▶ **TASK TO CARRY OUT**
Wherever a picture appears, skip it and retype the rest of the data exactly.

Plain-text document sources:
Start of Block

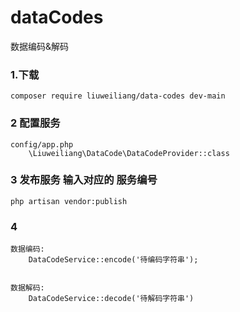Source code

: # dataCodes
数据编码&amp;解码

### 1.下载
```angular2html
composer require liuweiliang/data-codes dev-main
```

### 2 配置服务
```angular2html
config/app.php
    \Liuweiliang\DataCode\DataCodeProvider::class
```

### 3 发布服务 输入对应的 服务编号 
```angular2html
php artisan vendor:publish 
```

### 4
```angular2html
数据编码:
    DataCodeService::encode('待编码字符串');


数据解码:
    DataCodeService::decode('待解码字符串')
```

End of Block

▶ **FINISHED TASK**
Source code

: # dataCodes
数据编码&amp;解码

### 1.下载
```angular2html
composer require liuweiliang/data-codes dev-main
```

### 2 配置服务
```angular2html
config/app.php
    \Liuweiliang\DataCode\DataCodeProvider::class
```

### 3 发布服务 输入对应的 服务编号 
```angular2html
php artisan vendor:publish 
```

### 4
```angular2html
数据编码:
    DataCodeService::encode('待编码字符串');


数据解码:
    DataCodeService::decode('待解码字符串')
```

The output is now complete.